Owns 'FoodLit'. Highly qualified, established food & lifestyle writer, former restaurateur, founder professional writing business, Articul8. Long, diverse writing history, passion for food culture, the land & inspired food language.www.foodlit.com.au
Published July 15th 2012
A what? A Cuddle Party. It's warm. It's wonderful. It's a worldwide trend. A Cuddle Party is a gathering of people for the sole purpose of connecting and sharing some hugs and cuddles. Why? Because it's very good for you. Why else? Because it feels so very good. Why else? Because too many of us are seriously deprived of human touch, let alone nurturing hugs and safe, connecting cuddles.
Okay, be sacred, be shy, let all your defences fly up - and they will. "I'm not hugging strangers," I hear you protest. "Surely people have other things on their mind." Listen to it all - and let it go.
Cuddle Parties - led by a Certified Facilitator who has undergone extensive and comprehensive training - are warm and wonderful. They're a sure way to make sure you get your fair share of hugs in a non-threatening way that makes you feel warm, fuzzy, grounded and loved - and we could all do with more of that.
Warm Hands, Warm Hearts
So many people are sadly so isolated, they've forgotten how to really relate to others, let alone share physical touch.
Cuddle parties help you re-connect with yourself and the rest of the world. They help you feel like part of the planet when life's problems can make you feel that you aren't.
Unless you live in a totally loving, supportive and hugging environment, you're probably not getting your fair share of hugs. Still not convinced about the healing power of hugs? Then why have more than 30 million people travelled long distances and waited for hours in queues to be hugged by Amma, India's hugging saint?

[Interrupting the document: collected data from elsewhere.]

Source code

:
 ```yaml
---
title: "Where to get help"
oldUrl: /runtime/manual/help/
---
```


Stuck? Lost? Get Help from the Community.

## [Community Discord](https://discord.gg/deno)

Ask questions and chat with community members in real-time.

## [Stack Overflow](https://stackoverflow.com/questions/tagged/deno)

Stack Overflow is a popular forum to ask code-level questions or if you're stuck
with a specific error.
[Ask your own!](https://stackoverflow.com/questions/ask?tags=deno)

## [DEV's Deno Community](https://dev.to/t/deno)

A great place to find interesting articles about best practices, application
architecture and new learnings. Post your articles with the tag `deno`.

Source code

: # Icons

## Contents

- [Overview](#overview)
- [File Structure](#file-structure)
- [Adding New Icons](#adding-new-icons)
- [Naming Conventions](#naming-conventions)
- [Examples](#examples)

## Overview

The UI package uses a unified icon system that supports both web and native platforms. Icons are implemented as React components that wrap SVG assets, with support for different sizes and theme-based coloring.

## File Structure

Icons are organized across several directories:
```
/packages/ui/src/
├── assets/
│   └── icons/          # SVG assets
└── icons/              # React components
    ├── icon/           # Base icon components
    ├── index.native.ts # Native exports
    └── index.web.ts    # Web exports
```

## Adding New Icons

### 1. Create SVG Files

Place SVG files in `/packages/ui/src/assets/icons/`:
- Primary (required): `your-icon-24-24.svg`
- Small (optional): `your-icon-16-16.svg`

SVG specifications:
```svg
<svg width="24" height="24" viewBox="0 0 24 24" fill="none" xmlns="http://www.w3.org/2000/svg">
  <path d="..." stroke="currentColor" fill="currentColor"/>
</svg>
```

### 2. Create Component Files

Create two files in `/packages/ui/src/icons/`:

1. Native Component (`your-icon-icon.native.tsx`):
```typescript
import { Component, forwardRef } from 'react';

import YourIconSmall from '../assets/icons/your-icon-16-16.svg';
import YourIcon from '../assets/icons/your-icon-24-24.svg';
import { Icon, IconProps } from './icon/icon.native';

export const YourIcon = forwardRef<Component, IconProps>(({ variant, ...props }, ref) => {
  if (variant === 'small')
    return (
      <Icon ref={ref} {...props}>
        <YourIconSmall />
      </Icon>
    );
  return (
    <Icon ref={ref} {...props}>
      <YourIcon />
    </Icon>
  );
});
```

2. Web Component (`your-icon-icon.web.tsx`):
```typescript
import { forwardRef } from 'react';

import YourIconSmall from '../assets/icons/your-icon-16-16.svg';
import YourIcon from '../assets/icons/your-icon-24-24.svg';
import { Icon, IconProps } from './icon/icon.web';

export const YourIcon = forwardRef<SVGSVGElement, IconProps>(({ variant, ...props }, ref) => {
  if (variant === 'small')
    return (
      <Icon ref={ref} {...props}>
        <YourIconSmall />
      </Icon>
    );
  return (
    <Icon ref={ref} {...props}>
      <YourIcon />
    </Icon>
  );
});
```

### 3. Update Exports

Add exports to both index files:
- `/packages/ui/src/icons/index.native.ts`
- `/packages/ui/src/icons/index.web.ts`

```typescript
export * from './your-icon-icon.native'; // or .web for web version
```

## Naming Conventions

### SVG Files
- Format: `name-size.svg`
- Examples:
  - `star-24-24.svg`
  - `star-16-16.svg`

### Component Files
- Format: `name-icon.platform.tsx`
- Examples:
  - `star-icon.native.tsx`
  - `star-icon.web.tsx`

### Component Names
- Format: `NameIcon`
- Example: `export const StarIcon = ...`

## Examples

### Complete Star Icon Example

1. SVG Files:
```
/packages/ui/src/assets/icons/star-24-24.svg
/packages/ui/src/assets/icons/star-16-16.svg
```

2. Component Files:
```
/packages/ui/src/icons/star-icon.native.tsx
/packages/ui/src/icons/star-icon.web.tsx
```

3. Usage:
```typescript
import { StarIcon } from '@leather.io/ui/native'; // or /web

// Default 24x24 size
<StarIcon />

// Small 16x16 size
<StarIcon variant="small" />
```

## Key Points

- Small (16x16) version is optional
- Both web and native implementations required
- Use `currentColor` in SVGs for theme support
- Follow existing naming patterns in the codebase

So, what exactly takes place at a Cuddle Party? Firstly, nerves are normal. That simply comes with breaking out of your comfort zones. Break out anyway! Nerves pass. And if you go with a friend, resist the temptation to stay 'safe' and make them your cuddle buddy all night. There are plenty of cuddle buddies to be had.
A Certified Cuddle Party Facilitator helps everyone feel safe by reading and discussing the rules. For instance, given the aim is warm, connected touch - and nothing further - full on kissing is not allowed, while a friendly peck on the cheek, or a kiss on the hand if someone asks or offers it, is permissible. He or she will also help everyone relax by leading a series of connecting and relaxation exercises. This is very important for helping everyone feel present and safe.
A good facilitator will also encourage huggers and huggees to very clear about what they do and don't want. So if you don't want to be hugged by a certain person or be in a particular situation, say no.
What to expect at a Cuddle Party?
One to one hugs. Cuddle Puddles (or group hugs) - great for a heartfelt sense of community and oneness.
Massage and massage trains.
- Foot rubs.
- Hand holding.
- Spoon lines, or lying side by side in a long line.
- Laughter and tears .
If the thought of a spoon line has your heart in your throat, please remember you don't have to participate in anything you don't want to. Everyone is different, everyone has different levels of openness and willingness to participate - and that's okay.
So, who's cuddling and where? The cuddling phenomenon is catching on all over the world. We are, after all, all human and in need of affection.
If you want to learn more about Cuddle Parties, and find one near you, here are the best and cuddliest websites:
So, "Have you been?" I hear you ask. Indeed I have. My first hug felt so good, I cried. I also loved being part of a comforting cuddle puddle. I couldn't, however, muster up the courage for the spoon line - at my first Cuddle Party that is.
"So, you've been more than once?" Indeed I have. And I dived right into the spoon line the second time. What a wonderful experience. It was very healing, like letting go and sinking into an all-encompassing, warm, safe embrace.
It was also very connecting. Popping your head up to see
everyone in the room connected to one another was very soothing. When one person moved or laughed, the energy reverberated down the line. After all, we are all connected - even if sometimes we feel like we're not.
There were hugs and giggles, especially when we were all asked to turn and face the other way. Having arms, legs and limbs flailing every which way in a mish mash of humanity was hilarious.
"Will you go again?" Stop me if you can. How about you?